C'è qualcosa di vivido e sorprendente, persino, nella storia di Ismaele. Era necessario che, a causa di un atto di incredulità, il figlio fosse scacciato per compiere lo scopo divino. Eppure in questo atto si rivela la tenerezza di Dio, che «udì la voce del ragazzo» e mandò un angelo, promettendo che anche lui sarebbe diventato una grande nazione.
Il valore principale della storia è quello del ruolo che svolge nella storia di Abramo. Nonostante l'inclinazione personale e con semplice obbedienza, mandò il figlio della serva e si appoggiò interamente e solo alla disposizione divina per l'adempimento della promessa.
Il capitolo si chiude con il racconto dell'alleanza stipulata con Abimelech.

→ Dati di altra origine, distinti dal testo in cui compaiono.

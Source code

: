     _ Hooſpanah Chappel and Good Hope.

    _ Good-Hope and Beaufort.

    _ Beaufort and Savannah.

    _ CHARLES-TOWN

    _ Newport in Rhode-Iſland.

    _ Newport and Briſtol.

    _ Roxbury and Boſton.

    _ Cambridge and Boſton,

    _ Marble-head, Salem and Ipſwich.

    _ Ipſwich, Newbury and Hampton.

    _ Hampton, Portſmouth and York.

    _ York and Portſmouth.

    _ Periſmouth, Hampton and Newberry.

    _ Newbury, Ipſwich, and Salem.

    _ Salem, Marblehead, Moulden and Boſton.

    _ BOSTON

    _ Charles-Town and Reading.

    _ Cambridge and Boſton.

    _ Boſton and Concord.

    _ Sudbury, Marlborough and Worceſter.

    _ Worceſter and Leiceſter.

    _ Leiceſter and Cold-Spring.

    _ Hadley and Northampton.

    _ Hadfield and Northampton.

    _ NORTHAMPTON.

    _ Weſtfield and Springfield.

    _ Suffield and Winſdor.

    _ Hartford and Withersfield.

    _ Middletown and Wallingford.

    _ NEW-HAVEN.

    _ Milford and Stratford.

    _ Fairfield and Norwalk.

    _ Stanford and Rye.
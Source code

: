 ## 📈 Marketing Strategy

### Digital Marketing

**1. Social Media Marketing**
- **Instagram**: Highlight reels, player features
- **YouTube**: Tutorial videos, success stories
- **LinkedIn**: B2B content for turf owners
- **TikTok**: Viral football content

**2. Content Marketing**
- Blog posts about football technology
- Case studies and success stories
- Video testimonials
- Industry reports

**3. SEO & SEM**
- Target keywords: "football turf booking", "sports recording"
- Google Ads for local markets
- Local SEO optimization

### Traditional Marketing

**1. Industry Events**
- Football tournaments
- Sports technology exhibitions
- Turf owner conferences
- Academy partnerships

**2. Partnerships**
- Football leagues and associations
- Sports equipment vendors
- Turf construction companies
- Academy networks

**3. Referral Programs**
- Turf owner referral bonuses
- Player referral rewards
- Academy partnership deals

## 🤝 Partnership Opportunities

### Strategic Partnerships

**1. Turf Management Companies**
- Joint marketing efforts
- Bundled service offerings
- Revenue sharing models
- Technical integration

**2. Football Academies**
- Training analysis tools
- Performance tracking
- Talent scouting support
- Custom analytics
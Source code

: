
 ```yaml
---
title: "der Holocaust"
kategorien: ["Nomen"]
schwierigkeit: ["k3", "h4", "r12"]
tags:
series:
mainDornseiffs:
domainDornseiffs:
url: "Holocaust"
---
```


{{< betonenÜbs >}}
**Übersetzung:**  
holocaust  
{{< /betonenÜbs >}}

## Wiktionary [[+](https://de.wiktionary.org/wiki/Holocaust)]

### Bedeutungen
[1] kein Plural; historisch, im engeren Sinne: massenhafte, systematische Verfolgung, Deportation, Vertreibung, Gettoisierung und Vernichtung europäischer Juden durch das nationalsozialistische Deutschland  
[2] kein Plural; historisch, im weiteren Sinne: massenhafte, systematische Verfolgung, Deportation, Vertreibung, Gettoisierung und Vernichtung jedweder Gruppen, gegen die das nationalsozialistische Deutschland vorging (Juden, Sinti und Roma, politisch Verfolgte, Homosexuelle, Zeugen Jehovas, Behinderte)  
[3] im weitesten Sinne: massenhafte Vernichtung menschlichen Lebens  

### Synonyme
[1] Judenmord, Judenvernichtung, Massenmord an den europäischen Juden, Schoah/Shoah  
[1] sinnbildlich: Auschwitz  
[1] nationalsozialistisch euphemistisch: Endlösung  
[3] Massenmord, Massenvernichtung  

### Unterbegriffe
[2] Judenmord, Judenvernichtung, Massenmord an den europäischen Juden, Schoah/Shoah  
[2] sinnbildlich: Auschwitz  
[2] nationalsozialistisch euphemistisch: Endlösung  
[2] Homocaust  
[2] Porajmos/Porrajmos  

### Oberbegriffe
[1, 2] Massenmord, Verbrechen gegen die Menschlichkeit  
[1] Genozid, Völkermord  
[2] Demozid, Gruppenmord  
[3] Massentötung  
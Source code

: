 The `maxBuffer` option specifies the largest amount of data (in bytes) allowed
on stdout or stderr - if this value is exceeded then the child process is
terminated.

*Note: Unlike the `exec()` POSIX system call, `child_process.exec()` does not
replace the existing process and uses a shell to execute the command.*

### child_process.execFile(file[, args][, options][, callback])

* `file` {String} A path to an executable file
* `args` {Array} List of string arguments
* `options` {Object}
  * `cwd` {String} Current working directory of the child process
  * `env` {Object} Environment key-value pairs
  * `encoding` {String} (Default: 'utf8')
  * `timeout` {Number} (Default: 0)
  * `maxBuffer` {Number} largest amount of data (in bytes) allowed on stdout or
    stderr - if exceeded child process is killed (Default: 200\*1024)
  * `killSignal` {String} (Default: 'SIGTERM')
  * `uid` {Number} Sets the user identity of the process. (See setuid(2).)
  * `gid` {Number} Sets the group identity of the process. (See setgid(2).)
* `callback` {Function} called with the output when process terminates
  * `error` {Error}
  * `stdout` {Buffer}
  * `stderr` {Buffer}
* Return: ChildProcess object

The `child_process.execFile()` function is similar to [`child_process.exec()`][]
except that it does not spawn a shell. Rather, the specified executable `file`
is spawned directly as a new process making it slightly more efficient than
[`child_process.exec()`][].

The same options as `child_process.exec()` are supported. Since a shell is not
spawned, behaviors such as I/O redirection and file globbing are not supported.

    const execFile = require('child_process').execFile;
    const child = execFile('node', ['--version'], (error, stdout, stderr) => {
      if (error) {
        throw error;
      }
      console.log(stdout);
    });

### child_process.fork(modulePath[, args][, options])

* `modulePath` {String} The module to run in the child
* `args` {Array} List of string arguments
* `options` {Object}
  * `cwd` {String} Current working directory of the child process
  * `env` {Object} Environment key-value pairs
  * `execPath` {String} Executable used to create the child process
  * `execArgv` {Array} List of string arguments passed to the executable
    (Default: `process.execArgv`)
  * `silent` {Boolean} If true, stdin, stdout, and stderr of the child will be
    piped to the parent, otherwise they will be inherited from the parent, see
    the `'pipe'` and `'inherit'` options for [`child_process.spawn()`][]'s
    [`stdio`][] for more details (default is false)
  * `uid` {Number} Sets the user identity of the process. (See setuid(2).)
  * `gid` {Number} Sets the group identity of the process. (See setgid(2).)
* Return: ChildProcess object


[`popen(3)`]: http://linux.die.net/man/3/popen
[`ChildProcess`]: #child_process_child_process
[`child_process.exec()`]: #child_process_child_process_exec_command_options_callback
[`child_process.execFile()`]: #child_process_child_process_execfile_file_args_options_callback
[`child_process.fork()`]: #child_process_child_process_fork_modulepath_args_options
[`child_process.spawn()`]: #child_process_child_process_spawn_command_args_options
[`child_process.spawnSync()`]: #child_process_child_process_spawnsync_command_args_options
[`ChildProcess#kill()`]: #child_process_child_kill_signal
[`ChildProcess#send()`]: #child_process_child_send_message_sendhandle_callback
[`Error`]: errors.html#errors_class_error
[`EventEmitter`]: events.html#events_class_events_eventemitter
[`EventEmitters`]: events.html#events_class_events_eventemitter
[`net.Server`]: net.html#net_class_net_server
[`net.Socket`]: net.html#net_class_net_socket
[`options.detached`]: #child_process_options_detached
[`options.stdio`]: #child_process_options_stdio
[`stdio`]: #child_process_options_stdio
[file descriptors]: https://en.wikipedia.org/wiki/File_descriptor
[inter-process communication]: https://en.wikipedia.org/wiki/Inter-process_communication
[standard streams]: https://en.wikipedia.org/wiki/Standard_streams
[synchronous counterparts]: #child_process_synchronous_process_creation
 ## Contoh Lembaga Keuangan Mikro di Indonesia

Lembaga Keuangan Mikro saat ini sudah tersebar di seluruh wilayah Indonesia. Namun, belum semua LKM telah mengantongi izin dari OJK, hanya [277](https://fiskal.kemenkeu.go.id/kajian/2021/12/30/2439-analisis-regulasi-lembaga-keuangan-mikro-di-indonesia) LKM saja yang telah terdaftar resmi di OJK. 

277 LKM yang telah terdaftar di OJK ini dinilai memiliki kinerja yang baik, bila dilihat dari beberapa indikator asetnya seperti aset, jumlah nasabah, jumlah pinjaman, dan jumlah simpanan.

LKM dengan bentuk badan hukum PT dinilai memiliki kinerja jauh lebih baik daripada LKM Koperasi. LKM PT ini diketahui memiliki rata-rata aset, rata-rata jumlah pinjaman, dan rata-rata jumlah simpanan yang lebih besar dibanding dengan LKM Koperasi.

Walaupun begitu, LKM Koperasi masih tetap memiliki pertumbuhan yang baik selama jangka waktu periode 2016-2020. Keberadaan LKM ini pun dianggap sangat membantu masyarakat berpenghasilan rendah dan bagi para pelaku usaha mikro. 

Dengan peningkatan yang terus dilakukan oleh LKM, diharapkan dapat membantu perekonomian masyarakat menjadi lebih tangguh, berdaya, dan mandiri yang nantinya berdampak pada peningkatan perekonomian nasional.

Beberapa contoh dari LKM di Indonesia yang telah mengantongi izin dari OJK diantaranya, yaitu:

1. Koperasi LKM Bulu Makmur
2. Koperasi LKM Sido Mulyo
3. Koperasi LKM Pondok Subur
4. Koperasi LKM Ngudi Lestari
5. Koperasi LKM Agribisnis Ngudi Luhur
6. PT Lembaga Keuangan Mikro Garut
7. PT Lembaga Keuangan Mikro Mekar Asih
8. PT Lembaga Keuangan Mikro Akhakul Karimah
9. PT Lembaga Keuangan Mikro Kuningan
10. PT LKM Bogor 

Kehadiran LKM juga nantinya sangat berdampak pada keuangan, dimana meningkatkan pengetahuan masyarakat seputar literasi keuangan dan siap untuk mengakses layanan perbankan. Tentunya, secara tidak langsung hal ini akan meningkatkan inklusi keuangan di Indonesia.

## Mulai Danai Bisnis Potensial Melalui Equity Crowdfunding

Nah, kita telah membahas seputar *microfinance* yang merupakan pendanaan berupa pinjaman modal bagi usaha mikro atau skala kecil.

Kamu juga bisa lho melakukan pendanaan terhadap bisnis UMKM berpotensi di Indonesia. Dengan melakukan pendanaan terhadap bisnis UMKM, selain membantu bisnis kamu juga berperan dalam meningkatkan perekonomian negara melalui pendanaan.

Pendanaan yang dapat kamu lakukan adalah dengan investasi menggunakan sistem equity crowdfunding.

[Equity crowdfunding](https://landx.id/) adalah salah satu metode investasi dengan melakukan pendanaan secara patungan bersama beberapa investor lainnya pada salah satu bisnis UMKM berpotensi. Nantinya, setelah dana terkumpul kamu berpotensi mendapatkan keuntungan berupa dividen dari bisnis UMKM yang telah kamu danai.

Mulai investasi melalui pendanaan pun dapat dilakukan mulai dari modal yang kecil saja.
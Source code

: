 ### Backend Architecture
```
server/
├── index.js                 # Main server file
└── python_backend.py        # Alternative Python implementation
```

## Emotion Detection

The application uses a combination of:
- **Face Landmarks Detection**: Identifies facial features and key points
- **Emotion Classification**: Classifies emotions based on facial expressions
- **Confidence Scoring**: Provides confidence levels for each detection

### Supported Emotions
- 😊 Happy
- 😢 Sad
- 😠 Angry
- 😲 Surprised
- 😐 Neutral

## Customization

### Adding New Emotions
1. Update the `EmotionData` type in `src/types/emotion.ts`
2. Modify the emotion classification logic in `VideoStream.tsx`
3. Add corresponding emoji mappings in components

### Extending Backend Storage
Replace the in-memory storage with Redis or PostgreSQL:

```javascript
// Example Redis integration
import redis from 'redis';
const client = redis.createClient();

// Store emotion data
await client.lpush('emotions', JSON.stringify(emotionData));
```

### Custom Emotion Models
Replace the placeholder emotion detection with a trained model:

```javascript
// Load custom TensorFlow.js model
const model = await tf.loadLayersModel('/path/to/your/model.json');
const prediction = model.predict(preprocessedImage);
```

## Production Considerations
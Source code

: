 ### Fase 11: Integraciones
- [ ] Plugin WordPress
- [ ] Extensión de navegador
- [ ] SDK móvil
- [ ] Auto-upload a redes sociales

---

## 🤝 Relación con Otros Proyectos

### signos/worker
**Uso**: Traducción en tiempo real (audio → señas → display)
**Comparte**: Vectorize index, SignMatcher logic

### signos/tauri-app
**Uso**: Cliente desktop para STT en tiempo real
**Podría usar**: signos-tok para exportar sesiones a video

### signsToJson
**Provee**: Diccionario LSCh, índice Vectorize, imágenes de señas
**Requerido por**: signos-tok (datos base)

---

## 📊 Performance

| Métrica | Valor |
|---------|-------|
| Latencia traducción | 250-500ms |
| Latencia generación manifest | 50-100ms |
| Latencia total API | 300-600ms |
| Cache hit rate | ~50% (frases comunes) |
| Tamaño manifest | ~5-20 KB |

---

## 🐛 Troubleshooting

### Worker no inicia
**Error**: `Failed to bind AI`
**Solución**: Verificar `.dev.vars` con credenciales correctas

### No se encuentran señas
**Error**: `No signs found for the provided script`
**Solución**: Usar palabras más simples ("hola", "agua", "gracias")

Questo patto si basava sul chiaro riconoscimento da parte di Abimelech del fatto che Dio era con Abramo. Nonostante il precedente fallimento della fede di Abramo, che aveva portato al rimprovero di Abimelech, il fatto più profondo dell'esistenza della sua fede aveva influenzato quest'uomo e lo aveva portato a una relazione di patto con Dio attraverso Abramo.
Mentre la storia è scritta, non sembra esserci alcun motivo per pensare che in questo patto fatto sulla base del riconoscimento di Dio ci fosse qualcosa di contrario al proposito di Dio. Preferisco pensarlo come una rivelazione dell'influenza che avrebbe potuto essere esercitata in modo crescente dalle persone di fede se fossero state fedeli a Dio.